# Exercise directions:
Extract each line of the records below that contains the word "callout".

# Data for review:
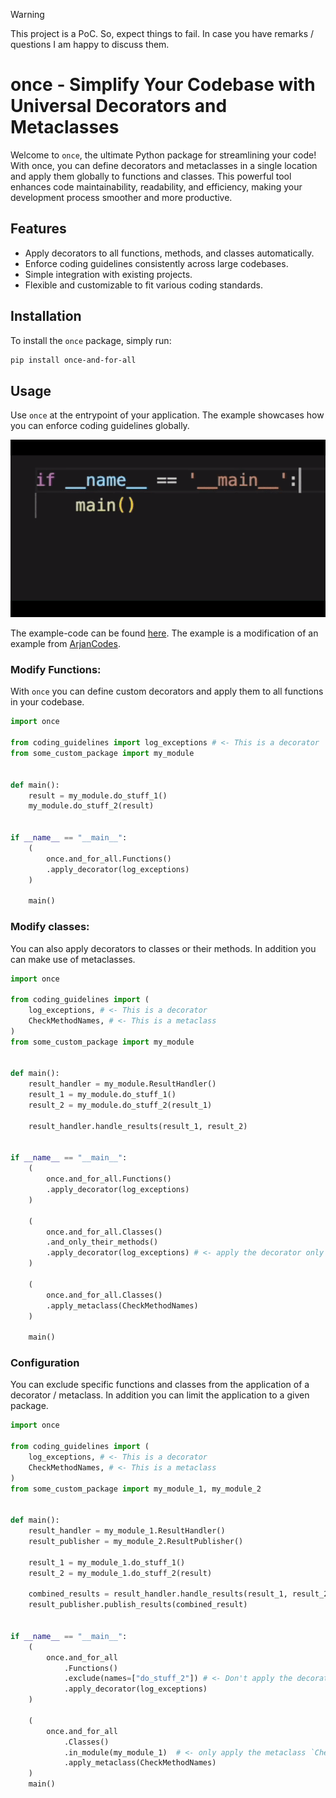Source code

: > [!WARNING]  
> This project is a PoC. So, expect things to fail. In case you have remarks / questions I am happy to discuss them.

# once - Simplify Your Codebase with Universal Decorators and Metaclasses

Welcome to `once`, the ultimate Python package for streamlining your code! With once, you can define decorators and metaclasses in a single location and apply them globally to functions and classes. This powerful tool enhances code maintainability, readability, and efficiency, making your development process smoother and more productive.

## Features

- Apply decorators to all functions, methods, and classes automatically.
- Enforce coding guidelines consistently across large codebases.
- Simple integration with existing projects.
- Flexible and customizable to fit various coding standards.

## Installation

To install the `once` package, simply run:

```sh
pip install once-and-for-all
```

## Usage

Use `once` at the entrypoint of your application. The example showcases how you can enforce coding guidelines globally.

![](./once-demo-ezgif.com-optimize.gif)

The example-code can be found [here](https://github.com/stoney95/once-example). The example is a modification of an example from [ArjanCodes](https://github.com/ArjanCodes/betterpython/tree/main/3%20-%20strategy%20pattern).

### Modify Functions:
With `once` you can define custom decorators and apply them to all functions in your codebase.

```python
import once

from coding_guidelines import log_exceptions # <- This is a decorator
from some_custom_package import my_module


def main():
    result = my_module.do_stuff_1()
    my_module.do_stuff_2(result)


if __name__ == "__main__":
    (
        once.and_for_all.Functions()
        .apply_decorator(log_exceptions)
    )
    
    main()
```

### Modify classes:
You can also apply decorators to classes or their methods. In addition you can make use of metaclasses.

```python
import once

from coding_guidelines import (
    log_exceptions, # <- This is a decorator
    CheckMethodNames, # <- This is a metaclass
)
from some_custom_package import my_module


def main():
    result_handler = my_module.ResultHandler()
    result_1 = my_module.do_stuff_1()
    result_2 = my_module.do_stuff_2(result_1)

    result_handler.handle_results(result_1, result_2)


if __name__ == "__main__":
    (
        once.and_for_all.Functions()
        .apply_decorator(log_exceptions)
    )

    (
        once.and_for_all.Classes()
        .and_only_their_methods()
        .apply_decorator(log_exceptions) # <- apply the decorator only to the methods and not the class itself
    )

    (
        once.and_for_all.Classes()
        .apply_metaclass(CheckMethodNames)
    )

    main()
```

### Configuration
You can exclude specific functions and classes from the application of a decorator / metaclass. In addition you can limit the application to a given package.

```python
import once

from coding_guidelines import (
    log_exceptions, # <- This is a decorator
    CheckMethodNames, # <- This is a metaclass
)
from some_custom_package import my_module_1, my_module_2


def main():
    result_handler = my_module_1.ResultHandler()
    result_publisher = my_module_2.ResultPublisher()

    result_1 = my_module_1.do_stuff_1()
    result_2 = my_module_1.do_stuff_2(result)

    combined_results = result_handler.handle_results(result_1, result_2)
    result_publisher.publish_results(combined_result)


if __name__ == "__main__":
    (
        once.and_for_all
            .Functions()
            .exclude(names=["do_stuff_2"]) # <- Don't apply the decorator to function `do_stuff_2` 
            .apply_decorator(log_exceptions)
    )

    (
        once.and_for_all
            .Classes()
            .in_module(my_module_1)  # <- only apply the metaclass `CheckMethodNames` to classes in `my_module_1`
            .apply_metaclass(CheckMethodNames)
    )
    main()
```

---

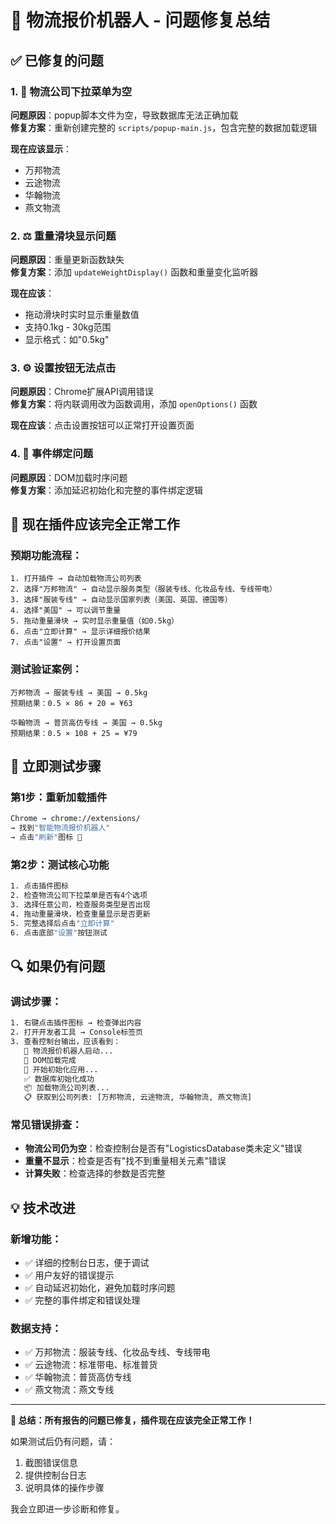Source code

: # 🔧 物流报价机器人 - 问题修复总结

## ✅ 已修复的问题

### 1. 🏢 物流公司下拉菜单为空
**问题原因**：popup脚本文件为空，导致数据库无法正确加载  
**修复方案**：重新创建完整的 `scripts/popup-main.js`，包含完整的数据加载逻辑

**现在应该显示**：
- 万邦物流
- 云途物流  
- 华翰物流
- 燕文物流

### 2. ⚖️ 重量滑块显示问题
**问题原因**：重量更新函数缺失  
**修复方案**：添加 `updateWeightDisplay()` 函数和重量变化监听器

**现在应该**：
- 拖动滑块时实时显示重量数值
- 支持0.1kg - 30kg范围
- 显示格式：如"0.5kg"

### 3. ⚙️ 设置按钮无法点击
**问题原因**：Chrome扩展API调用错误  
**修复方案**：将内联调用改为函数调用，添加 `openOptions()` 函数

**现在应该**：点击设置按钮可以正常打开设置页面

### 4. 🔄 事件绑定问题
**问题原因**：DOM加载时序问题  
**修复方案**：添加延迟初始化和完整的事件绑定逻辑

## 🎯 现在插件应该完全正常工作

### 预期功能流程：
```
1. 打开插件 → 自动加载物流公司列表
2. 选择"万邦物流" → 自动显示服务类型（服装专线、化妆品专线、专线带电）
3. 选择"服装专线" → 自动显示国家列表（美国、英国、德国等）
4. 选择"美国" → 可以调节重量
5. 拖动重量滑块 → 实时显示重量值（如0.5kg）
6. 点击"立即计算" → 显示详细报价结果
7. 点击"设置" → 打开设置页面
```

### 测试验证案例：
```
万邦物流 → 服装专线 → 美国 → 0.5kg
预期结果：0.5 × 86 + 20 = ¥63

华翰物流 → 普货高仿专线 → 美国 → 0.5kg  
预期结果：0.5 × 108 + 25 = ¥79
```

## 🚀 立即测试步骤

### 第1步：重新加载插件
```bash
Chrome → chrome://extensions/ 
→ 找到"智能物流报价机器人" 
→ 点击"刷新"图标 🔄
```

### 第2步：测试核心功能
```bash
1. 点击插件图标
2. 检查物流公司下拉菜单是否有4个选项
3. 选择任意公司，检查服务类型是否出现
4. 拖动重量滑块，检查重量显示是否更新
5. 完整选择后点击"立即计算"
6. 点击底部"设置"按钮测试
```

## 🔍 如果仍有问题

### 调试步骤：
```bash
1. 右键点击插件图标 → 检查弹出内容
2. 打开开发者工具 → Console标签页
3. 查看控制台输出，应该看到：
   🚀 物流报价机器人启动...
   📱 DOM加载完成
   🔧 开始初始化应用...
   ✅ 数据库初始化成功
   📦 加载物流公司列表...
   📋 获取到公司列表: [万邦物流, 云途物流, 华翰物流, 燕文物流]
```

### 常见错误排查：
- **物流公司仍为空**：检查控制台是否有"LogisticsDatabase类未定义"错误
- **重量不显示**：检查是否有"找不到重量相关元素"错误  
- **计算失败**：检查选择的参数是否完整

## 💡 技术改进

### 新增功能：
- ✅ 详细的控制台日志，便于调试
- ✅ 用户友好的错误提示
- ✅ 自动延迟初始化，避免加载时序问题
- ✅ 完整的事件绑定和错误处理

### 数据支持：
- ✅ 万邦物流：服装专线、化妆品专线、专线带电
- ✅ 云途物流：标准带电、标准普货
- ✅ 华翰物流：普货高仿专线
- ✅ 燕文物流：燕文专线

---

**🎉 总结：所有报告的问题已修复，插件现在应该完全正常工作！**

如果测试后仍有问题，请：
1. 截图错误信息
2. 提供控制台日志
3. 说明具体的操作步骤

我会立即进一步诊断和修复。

---

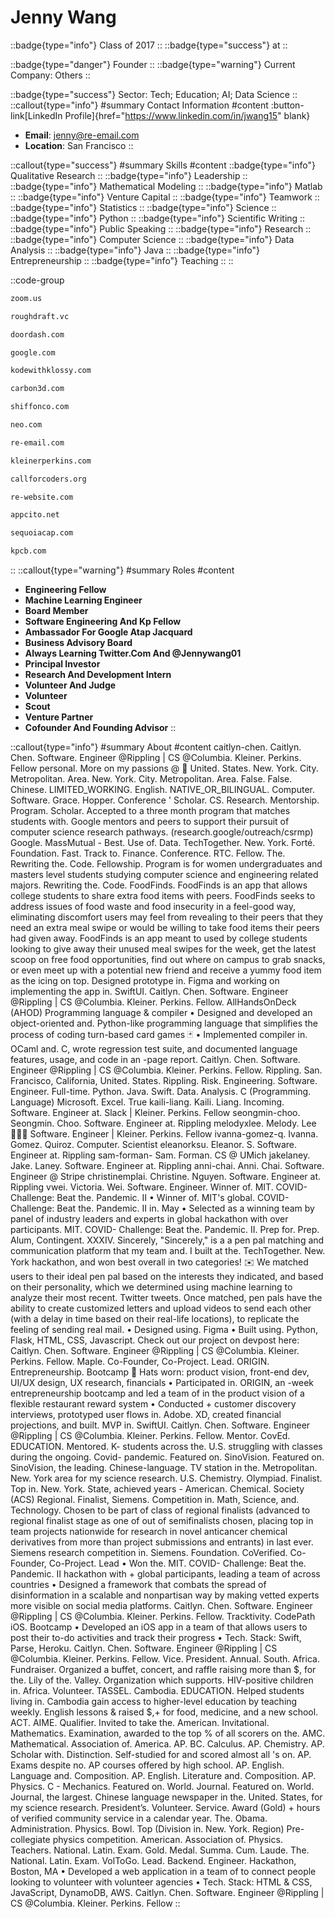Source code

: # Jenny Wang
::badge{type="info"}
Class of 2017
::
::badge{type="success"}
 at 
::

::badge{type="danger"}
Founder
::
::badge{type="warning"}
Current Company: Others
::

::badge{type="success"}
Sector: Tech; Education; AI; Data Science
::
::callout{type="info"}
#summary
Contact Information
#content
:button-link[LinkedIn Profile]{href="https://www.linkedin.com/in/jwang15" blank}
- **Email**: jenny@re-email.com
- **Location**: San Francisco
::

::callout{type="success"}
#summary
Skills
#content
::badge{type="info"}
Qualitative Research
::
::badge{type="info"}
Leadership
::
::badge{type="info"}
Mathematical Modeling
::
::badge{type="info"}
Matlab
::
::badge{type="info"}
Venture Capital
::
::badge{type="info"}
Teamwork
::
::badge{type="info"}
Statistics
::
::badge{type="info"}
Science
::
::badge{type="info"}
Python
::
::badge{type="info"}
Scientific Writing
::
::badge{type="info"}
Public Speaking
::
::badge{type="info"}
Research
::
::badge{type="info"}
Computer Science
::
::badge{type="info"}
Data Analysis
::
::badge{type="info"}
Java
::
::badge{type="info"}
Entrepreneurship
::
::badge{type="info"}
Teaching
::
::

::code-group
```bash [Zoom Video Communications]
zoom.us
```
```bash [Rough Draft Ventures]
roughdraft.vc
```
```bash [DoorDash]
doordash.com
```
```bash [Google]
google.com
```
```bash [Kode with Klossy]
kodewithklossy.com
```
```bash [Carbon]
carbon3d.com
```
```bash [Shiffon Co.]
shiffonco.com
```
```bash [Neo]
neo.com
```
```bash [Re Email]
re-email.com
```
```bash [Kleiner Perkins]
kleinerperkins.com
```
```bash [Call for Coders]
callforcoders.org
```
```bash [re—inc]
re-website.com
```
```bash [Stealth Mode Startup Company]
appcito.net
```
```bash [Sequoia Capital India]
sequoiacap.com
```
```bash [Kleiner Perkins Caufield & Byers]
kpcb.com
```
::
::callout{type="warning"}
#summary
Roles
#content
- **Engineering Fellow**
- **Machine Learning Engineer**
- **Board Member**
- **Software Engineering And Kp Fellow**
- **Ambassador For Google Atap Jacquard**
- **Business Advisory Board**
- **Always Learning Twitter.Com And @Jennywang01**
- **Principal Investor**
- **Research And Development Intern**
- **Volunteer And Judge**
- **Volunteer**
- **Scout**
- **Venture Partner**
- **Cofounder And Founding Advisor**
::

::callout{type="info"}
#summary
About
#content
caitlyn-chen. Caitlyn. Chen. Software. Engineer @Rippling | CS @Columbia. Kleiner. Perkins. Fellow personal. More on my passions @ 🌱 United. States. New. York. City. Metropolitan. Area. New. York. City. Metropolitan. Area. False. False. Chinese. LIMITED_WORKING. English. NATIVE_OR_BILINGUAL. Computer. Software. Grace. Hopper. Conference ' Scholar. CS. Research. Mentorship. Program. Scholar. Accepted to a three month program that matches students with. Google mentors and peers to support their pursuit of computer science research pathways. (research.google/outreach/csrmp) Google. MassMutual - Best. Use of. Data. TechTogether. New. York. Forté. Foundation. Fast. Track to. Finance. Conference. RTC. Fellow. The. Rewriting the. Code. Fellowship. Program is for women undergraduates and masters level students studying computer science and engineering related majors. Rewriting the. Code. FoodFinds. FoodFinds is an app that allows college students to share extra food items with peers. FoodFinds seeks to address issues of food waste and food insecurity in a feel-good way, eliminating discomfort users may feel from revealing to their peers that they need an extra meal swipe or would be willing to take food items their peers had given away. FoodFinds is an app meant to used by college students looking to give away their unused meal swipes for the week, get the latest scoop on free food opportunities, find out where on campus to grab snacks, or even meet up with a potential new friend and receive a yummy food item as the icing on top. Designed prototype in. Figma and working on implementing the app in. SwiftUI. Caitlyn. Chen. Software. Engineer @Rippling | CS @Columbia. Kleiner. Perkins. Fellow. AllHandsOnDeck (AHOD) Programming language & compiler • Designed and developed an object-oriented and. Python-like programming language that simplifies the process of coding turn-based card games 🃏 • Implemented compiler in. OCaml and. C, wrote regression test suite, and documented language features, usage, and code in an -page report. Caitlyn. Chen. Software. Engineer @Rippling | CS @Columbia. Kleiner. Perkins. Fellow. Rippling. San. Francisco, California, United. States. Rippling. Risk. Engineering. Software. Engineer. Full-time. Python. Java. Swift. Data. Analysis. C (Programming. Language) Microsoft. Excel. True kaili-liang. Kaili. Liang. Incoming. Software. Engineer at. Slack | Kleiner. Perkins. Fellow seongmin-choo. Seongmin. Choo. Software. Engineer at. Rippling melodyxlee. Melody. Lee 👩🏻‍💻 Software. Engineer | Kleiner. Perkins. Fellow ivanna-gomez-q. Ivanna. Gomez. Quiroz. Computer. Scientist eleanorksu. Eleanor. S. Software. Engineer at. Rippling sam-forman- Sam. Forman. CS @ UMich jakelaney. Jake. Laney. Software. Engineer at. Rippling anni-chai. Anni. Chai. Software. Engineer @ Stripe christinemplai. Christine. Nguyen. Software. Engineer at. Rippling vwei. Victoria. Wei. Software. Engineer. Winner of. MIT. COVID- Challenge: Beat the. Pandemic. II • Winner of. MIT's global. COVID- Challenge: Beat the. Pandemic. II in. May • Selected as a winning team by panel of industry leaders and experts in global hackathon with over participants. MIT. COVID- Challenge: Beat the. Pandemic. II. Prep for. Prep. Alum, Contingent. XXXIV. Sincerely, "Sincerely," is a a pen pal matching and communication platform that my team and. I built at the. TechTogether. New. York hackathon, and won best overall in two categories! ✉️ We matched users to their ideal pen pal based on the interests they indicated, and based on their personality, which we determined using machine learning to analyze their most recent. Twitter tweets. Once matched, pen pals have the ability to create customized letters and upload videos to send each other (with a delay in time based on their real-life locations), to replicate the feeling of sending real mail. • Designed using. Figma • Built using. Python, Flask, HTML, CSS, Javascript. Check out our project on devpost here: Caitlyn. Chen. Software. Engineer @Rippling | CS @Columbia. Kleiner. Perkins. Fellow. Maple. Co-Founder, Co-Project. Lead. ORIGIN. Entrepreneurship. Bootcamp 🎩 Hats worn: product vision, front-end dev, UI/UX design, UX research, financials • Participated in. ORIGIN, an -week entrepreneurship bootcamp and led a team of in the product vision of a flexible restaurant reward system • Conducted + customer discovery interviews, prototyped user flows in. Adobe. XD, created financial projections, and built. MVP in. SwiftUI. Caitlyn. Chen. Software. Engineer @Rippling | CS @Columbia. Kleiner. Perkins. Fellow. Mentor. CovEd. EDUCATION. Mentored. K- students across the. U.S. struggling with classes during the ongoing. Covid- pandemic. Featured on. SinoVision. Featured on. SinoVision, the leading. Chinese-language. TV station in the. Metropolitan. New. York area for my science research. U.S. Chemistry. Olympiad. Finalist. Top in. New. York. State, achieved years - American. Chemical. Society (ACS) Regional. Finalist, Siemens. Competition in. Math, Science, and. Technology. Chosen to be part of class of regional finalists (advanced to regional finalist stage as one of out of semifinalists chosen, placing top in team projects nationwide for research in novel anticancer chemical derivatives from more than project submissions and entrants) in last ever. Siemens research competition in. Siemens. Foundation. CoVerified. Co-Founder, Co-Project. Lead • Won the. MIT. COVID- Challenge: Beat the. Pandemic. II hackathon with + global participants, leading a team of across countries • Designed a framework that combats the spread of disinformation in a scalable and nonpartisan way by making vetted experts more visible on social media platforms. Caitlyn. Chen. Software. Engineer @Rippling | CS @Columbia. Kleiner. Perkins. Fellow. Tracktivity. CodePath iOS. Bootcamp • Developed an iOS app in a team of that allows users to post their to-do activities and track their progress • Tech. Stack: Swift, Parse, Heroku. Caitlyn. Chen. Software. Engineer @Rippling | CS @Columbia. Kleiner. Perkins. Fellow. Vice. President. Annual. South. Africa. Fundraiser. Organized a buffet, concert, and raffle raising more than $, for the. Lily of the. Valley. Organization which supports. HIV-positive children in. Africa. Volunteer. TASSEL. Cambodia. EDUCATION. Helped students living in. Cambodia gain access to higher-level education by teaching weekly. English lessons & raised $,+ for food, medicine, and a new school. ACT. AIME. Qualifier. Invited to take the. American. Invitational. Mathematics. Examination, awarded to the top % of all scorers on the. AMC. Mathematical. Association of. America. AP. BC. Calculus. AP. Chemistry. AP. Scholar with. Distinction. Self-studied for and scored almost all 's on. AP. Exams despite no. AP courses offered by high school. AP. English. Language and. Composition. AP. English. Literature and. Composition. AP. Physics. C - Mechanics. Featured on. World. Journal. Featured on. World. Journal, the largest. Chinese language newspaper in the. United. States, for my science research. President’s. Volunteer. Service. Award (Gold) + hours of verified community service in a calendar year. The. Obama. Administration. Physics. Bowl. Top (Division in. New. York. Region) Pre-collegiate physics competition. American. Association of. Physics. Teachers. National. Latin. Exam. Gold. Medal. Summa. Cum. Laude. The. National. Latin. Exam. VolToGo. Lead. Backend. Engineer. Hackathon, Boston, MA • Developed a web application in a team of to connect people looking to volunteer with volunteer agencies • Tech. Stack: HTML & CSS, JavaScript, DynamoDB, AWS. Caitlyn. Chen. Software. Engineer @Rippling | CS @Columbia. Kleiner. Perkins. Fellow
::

# Answer space:
::callout{type="info"}
::callout{type="success"}
::callout{type="warning"}
::callout{type="info"}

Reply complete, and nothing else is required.